LANGLEY — Wanted: fathers, grandfathers, sons and daughters and other would-be pilots.
While humans do not have wings, this has not stopped them from wanting to soar through the sky with their hair on fire. What mankind lacks in feathers, they make up for with problem-solving skills, having invented numerous methods for mechanized flying.
Still, not everyone can become a pilot of a full-scale aircraft, for a variety of reasons. That’s where model aviation allows the rest of us to fly while keeping our feet planted firmly on the ground — piloting an aircraft remotely with radio controls.
The words “Wright Brothers” might come to people’s minds when they think about early aviation, but an Englishman named Sir George Cayley is credited with inventing the first working model aircraft glider in 1804, and identifying the aerodynamic principles of weight, lift, drag and thrust.
Interest in flight has soared ever since.
Wild blue yonder
And now, Whidbey Island Radio Control Society is reaching out to the South Whidbey community to find those kids, their parents and even grandparents who would like to get a little wind under their wings.
“One of the club’s goals is to interest kids. It is all about opening the eyes of kids that they can do this sort of thing if they want to,” said club president Chuck Bower.
“We just have a good time and that is our interaction with the community; to enjoy and promote modeling. It is our love of seeing things fly. There is nothing better than building something and having it fly by.”
Anyone with even a minor interest in aviation may find something to enjoy in model aircraft.
Twenty people from the South End of the island comprise part of the 110-member club, Bower said, and club members fly large-scale turbine and ducted fan model aircraft at Naval Outlying Field Coupeville, gliders at the slopes of Fort Ebey and park fliers and other smaller aircraft types at the soccer fields of Community Park in Langley.
“There is something for everyone in model aviation, fortunately, finally,” he said.
An early take-off
Many club members said their love of flight began when they were young.
Retired Navy Adm.

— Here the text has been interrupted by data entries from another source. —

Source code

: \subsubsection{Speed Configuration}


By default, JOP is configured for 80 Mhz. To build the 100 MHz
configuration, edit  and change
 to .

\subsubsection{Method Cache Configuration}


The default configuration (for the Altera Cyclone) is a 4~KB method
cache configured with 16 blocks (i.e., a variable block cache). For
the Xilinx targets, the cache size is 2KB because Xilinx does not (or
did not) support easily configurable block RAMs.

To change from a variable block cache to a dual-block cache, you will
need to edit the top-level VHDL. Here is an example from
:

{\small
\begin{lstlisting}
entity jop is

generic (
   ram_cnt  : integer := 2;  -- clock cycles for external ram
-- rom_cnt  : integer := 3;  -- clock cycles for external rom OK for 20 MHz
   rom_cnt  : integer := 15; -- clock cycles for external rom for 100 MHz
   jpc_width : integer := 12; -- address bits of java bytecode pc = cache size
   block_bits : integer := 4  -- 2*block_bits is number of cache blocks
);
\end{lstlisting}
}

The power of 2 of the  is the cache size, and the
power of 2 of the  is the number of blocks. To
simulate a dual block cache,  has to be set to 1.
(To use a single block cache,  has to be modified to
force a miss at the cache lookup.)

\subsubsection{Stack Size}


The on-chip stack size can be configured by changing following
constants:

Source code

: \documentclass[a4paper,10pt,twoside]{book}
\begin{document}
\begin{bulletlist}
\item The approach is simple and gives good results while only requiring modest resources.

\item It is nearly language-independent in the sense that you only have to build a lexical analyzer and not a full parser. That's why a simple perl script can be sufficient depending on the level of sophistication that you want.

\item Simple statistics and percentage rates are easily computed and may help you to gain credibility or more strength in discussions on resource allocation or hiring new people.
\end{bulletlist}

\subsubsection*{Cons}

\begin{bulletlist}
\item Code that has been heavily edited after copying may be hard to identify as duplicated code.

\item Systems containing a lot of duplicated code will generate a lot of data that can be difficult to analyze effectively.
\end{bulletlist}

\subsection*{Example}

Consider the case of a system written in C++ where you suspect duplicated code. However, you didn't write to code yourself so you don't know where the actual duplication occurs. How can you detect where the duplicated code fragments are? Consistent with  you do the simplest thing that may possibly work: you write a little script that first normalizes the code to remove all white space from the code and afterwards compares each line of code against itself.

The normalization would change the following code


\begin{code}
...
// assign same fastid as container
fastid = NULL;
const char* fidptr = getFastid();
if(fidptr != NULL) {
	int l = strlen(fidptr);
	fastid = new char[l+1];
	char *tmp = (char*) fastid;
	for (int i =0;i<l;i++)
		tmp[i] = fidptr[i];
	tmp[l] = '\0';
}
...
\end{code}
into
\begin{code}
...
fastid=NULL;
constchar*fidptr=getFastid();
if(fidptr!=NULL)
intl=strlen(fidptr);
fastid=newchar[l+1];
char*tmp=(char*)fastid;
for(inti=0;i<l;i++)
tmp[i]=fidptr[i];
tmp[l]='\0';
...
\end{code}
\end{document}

Bill Newman, a former Blue Angels commander who flew the Douglas A-4F Skyhawk II from 1978 to 1979, recently spoke about his Blue Angel experiences at a club meeting in Oak Harbor.
Newman fostered a love of aviation through modeling after seeing the Blue Angels perform for the first time as a child.
“There is definitely a connection between modeling and what
I did in the Navy,” he said.
“I went to a model meet when I was 13 years old and saw the Blue Angels fly. It was something that was indelible in my memory bank.”
Newman, a beginner in model aviation himself, sees tremendous value for kids who build, work on and fly their own model aircraft.
“I think the effort of constructing and then flying something, a model, on the part of a child is more meaningful than a video game on television,” he said.
“That is my take, based on my own childhood. I think there is so much creativity involved in modeling. And then, the satisfaction of seeing something you created actually perform is a big pump for a kid.”
Newman said there are similarities between operating radio-controlled planes and the jets he piloted as a Blue Angel.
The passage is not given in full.